Last night, during the Lakers-Clips game, I stumbled upon something wondrous. I think it's been around for a while now - maybe this season, maybe last - I haven't watched enough Lakers to know. Anyway, it's called Courtside Live, and it's an alternate broadcast shown on the other Fox Sports Net channel. It's the game beamed to you from a handheld video camera positioned at court level. That's it. There are no commentaries, hardly any commercial breaks, no obnoxious time-out music. This is cinema verite sports ladies and gents, and it should be the future.

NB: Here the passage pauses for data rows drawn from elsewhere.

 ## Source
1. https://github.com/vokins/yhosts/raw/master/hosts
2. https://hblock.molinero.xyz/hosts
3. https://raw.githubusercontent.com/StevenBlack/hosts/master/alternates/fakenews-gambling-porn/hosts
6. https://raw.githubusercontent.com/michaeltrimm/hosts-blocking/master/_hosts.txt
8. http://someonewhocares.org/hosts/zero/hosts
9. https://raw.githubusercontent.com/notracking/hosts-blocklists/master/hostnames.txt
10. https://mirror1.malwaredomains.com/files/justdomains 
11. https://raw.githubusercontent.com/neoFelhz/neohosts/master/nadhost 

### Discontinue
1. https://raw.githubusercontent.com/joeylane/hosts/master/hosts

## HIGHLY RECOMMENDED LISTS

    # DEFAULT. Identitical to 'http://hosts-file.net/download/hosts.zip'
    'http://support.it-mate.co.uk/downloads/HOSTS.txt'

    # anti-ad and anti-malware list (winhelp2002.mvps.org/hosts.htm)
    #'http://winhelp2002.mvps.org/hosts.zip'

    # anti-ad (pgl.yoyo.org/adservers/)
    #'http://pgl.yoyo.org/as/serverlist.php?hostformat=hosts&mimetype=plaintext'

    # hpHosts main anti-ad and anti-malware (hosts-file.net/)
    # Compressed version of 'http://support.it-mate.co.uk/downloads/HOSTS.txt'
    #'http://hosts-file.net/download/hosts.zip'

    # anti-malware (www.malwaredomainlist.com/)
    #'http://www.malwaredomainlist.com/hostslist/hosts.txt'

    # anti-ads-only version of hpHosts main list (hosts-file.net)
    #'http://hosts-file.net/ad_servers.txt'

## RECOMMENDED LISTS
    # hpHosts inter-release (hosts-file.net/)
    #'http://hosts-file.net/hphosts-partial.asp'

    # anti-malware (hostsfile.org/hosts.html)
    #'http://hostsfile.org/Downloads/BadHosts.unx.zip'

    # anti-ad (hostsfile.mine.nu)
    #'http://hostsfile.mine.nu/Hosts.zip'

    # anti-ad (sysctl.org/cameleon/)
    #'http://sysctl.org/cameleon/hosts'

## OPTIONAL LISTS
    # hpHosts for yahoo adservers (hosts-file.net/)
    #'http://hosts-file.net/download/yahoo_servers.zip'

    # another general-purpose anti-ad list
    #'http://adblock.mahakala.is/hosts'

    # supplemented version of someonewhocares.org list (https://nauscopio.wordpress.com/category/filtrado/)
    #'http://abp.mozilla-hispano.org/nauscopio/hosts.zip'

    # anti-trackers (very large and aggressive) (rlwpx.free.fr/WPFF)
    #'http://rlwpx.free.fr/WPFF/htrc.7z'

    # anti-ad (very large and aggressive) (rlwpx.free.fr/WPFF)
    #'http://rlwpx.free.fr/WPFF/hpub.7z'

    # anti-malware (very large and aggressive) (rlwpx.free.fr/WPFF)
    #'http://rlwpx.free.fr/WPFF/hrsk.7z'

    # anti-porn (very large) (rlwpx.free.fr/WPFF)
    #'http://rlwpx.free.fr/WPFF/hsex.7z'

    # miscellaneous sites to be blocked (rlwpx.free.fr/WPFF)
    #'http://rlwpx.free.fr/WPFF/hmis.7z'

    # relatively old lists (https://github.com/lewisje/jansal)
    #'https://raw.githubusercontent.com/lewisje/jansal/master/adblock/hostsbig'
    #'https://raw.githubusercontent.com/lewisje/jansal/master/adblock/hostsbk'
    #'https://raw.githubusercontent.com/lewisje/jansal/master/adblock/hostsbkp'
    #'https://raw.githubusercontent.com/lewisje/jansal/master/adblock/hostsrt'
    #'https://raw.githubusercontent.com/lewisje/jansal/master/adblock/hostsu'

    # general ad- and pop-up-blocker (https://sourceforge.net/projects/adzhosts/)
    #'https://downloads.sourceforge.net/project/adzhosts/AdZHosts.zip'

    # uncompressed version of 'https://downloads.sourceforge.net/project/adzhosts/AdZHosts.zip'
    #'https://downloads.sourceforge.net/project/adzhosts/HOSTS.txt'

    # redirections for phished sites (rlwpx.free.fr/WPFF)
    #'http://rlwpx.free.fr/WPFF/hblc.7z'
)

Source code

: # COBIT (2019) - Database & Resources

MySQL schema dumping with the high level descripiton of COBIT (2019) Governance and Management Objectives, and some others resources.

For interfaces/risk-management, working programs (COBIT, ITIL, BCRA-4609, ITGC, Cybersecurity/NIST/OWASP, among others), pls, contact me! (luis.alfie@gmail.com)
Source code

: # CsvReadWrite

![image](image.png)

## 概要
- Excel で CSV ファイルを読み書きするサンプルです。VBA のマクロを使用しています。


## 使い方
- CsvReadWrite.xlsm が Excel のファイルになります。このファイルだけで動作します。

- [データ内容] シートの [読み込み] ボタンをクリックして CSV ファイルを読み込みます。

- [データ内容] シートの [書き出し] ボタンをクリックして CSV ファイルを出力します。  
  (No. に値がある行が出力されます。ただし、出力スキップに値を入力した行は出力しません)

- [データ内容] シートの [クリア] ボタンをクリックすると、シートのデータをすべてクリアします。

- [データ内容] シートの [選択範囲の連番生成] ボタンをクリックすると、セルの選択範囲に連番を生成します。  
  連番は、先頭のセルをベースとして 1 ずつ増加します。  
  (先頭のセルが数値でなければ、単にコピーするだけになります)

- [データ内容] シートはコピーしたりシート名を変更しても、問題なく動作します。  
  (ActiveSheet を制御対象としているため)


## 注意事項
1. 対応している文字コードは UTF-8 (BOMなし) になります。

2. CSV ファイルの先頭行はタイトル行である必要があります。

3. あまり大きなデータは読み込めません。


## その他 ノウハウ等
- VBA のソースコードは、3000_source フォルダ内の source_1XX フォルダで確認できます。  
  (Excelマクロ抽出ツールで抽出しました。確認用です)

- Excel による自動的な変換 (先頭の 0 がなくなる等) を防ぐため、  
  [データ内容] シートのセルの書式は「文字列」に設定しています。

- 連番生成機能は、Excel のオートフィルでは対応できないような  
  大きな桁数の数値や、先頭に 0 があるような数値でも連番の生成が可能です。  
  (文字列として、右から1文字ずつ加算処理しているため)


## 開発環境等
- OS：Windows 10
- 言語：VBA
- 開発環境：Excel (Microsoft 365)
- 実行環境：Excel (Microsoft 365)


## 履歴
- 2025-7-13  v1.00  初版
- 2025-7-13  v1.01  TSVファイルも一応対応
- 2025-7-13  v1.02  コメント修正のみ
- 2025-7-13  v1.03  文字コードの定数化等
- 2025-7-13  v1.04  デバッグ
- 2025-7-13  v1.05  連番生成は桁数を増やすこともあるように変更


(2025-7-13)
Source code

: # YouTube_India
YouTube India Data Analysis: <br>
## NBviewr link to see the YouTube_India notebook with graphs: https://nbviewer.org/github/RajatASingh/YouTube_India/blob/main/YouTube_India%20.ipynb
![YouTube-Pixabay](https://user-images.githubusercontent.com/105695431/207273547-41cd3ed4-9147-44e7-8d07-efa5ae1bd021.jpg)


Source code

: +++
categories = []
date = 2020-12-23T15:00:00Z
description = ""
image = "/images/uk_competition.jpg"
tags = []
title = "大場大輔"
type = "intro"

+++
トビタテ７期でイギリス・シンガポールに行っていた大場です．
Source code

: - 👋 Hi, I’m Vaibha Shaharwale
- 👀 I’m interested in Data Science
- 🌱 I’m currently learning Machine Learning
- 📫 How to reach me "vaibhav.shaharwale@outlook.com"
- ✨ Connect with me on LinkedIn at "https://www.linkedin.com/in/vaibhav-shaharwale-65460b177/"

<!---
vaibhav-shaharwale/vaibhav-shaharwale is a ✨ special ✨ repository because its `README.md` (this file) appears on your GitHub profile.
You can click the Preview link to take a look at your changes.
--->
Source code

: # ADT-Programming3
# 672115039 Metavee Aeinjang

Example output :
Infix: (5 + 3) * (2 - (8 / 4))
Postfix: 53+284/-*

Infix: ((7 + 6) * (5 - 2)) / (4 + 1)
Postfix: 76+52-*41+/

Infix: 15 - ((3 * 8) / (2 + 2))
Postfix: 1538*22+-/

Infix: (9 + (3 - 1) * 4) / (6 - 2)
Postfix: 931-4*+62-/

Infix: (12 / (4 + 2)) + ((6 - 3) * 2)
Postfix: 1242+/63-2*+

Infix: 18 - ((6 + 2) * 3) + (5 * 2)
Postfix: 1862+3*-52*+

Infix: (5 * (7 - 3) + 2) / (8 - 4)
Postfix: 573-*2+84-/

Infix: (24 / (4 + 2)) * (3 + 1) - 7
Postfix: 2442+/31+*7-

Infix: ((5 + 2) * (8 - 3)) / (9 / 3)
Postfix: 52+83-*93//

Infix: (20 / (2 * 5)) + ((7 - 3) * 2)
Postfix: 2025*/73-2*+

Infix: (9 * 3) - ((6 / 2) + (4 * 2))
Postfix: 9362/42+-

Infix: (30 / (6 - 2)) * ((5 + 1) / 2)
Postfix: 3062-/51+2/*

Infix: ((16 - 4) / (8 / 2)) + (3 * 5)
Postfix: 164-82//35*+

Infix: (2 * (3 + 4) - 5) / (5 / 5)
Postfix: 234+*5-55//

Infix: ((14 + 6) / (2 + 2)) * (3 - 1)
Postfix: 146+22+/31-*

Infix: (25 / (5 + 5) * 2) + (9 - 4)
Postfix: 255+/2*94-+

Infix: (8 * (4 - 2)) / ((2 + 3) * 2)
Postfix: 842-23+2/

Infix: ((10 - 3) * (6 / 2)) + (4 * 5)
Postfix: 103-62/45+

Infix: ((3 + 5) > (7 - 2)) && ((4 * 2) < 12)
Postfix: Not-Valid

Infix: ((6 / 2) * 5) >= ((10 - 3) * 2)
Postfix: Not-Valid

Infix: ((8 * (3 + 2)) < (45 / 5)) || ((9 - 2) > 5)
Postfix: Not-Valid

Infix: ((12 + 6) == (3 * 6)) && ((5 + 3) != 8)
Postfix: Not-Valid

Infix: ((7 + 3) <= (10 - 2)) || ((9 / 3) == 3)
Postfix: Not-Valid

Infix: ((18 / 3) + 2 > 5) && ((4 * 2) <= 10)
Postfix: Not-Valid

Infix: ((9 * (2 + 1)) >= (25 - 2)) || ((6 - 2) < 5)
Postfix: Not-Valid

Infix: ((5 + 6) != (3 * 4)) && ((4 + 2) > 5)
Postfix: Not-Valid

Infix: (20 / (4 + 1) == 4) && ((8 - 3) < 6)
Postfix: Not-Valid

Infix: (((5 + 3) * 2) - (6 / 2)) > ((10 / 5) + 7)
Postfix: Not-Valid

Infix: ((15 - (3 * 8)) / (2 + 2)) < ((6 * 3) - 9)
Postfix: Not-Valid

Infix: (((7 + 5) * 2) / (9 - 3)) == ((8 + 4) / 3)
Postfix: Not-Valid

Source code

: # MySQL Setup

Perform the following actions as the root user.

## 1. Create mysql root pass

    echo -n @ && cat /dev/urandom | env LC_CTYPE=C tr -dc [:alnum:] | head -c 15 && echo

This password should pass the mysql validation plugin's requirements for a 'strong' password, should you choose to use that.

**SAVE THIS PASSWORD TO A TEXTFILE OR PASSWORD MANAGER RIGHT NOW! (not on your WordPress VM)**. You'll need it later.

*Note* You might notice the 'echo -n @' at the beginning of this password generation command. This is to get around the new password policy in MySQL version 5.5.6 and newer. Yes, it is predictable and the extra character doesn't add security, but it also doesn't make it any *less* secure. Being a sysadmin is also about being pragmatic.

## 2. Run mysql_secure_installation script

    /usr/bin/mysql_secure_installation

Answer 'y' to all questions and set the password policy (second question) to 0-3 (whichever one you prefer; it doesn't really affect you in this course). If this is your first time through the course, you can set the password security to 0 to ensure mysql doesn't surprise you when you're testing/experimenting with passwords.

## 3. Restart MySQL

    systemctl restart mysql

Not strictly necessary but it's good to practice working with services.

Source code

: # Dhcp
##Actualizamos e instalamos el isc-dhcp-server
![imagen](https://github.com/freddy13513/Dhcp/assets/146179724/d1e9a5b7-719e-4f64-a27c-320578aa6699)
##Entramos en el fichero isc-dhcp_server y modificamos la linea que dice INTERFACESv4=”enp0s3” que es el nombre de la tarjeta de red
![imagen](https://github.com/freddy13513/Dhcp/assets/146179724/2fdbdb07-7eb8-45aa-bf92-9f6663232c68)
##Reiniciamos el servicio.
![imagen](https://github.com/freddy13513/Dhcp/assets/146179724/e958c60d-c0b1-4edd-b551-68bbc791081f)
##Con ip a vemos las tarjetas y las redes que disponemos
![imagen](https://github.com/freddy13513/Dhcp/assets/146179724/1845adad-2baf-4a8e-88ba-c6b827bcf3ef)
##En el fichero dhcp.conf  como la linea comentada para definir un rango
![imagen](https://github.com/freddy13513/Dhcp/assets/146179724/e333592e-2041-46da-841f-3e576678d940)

By providing an unvarnished view of the game, without any slam-cut edits, Courtside Live allows you to feel the ebb and flow, the real pacing of a professional baskeball game. It's kind of like watching a movie before the editors have grabbed the raw footage; instead of the freneticism of the usual broadcast, you feel the downtime, the way the players huff and puff on the sidelines and try to regenerate themselves before stepping back out onto the floor. There's a lot of attention paid to the benches and it's a revelation; last night, you saw the players on the Laker bench try to psych themselves up with playful nudges and smack talk. Or Clipper guard Sam Cassell, holding a giant ice pack on his bald pate to cool himself off and re-group.
It feels more like a "you are there" broadcast; Courtside Live shows all of the goofy fan participant time-out games, and most important, the Laker Girls and their tight torsos. You can hear the arena announcer thanking Jack In The Box for its support, or offering two tacos for each fan as a Laker win premium (even though the Clippers played, it was officially a Laker home game). It was, in a word (or two) way cool, as if Fredric Wiseman had decided to direct sports instead of interminably long documentaries about mental institutions. There's only a handful of regular season games left; do check it out if you can.